BEGIN

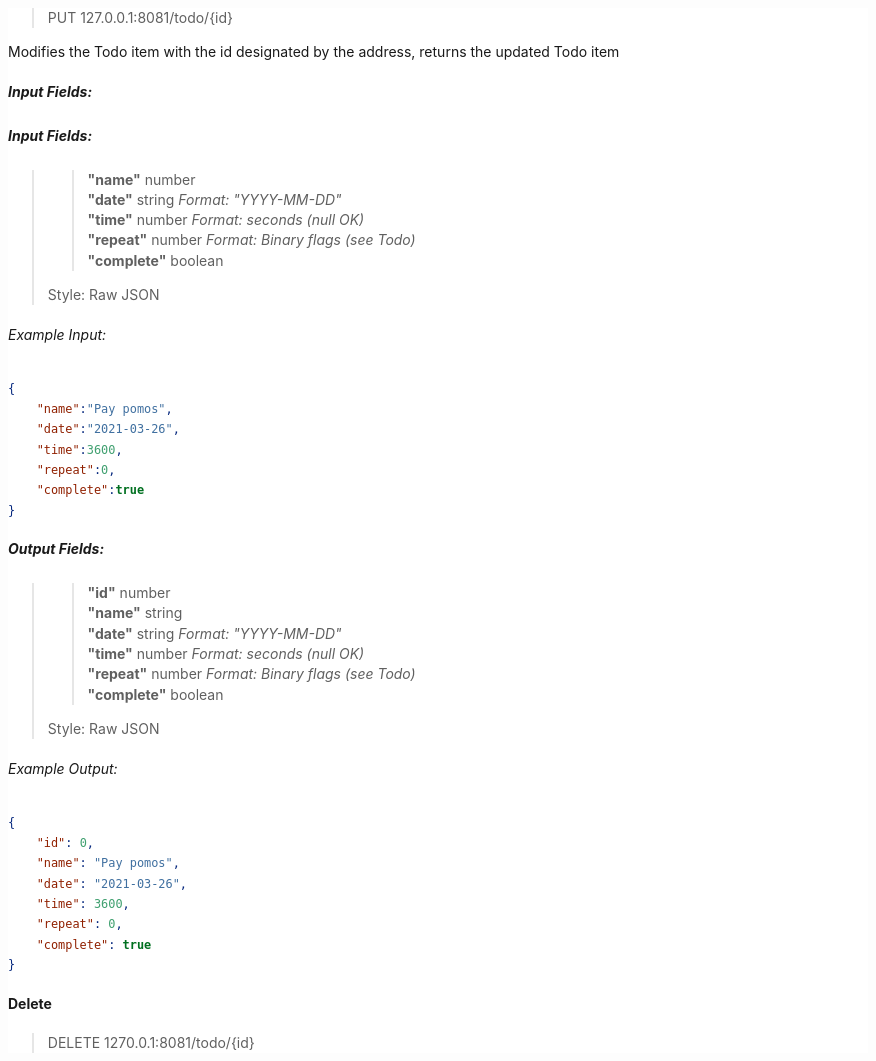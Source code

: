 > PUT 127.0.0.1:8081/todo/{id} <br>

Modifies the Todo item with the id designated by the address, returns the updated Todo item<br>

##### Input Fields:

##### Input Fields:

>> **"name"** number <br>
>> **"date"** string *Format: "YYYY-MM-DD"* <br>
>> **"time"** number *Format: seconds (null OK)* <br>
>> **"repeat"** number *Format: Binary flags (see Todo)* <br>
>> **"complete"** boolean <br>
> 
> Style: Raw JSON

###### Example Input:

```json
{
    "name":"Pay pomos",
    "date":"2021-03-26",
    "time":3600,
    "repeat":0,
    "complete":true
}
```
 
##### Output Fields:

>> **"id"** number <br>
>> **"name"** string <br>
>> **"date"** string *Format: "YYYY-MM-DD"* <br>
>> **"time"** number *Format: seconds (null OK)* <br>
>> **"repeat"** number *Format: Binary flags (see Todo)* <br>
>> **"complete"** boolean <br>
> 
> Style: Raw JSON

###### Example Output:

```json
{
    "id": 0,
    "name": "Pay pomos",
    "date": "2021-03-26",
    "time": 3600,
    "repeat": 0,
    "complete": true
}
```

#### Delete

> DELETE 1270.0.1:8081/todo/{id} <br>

END

**HOW TO COMPLETE THIS TASK:** Images do not belong in the copy; reproduce all other parts of the records above verbatim.

**PROBLEM SOLUTION:**
Source code

: > PUT 127.0.0.1:8081/todo/{id} <br>

Modifies the Todo item with the id designated by the address, returns the updated Todo item<br>

##### Input Fields:

##### Input Fields:

>> **"name"** number <br>
>> **"date"** string *Format: "YYYY-MM-DD"* <br>
>> **"time"** number *Format: seconds (null OK)* <br>
>> **"repeat"** number *Format: Binary flags (see Todo)* <br>
>> **"complete"** boolean <br>
> 
> Style: Raw JSON

###### Example Input:

```json
{
    "name":"Pay pomos",
    "date":"2021-03-26",
    "time":3600,
    "repeat":0,
    "complete":true
}
```
 
##### Output Fields:

>> **"id"** number <br>
>> **"name"** string <br>
>> **"date"** string *Format: "YYYY-MM-DD"* <br>
>> **"time"** number *Format: seconds (null OK)* <br>
>> **"repeat"** number *Format: Binary flags (see Todo)* <br>
>> **"complete"** boolean <br>
> 
> Style: Raw JSON

###### Example Output:

```json
{
    "id": 0,
    "name": "Pay pomos",
    "date": "2021-03-26",
    "time": 3600,
    "repeat": 0,
    "complete": true
}
```

#### Delete

> DELETE 1270.0.1:8081/todo/{id} <br>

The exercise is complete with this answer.